Scouting is going through a difficult time now.
Some of those people that had the same opportunity to shape the lives of young people betrayed their trust and ours and shattered some of those young lives. Most of those people did this many years ago before the Boy Scouts of America had put into place the successful youth protection programs that exist today but the BSA has stepped up to the plate and is working to help compensate the victims of the past.
The remedies are expensive and the BSA of tomorrow may not look like the BSA that we all know and love. But that is the way life is and we all need to adjust to whatever may come.
Some volunteers are dismayed by the struggles of our movement. Some have decided that they wish to walk away. But this is not the time for dismay. This is not the time for disengagement. We still belong to the best youth-serving organization in the country. We are still shaping lives and forming the leaders of tomorrow. We need to continue our efforts to bring our value system to the youth of America.
The National Jewish Committee on Scouting has been a committee of the BSA since 1926. We have witnessed many changes over the decades that we have been affiliated with Scouting but through them all we have continued to promote Scouting for Jewish Youth.
The committee has determined that the time has come for us to change.
We have concluded that we can best continue to serve all the Jewish communities of America by following the lead of all the other religious committees working with the BSA and become an independent organization. Over the next few months we will form a new nonprofit organization and seek 501(c)(3) status from the IRS.
Our new organization will retain the name of the National Jewish Committee on Scouting. We will create a new memorandum of understanding with the BSA that will allow us to continue to serve all Jewish Scouts, all Jewish units and all Jewish Scouters for many years to come. We look forward to this process which will enable us to continue all of our current Scouting programs, solidify our relationships with local councils and with the BSA and most important, will all of the Jewish communities here and abroad.

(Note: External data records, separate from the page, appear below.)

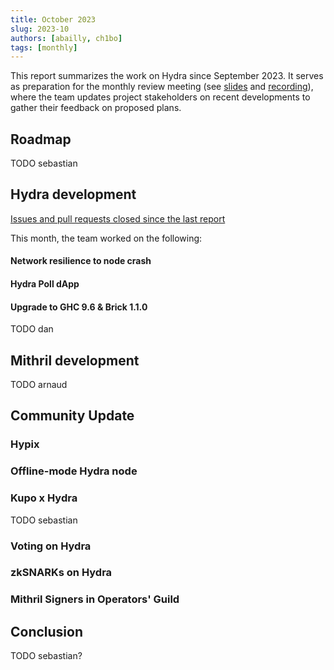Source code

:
 ```yaml
---
title: October 2023
slug: 2023-10
authors: [abailly, ch1bo]
tags: [monthly]
---
```


This report summarizes the work on Hydra since September 2023. It serves as
preparation for the monthly review meeting (see [slides][slides] and
[recording][recording]), where the team updates project stakeholders on recent
developments to gather their feedback on proposed plans.

## Roadmap

TODO sebastian

## Hydra development

[Issues and pull requests closed since the last
report](https://github.com/input-output-hk/hydra/issues?q=is%3Aclosed+sort%3Aupdated-desc+closed%3A2023-09-30..2023-10-31)

This month, the team worked on the following:

#### Network resilience to node crash

#### Hydra Poll dApp

#### Upgrade to GHC 9.6 & Brick 1.1.0

TODO dan

## Mithril development

TODO arnaud

## Community Update

### Hypix

### Offline-mode Hydra node

### Kupo x Hydra

TODO sebastian

### Voting on Hydra

### zkSNARKs on Hydra

### Mithril Signers in Operators' Guild

## Conclusion

TODO sebastian?

[slides]: https://docs.google.com/presentation/d/1pJMRp0YsszJenUvDmknm3wq9yyUE1CDRSYijjILrkHo
[recording]: https://drive.google.com/file/d/1U4yZhliGykxF3BddAAXb4RD417UvsQWB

This is the season of thanksgiving. I thank each and every one of you who has served Scouting in the past. I challenge all of you to join together with me, with our committee and with all of our Scouting brothers and sisters to continue our efforts.
Don’t stop to wait and see what comes of Scouting’s financial problems. They are there and they will work their way out. But we do not have the time to wait and see. We need to serve the youth of today and we need to serve them now. I ask you to rededicate yourselves to Scouting’s principles.
Join me in reciting the Scout Oath and the Scout Law. Continue to do your good turn today and every day. We need to work with a new unity of purpose and we need to work for the future of Scouting. Our efforts will be rewarded in the accomplishments of the leaders of tomorrow.
Take heart and support our cause now and in the future.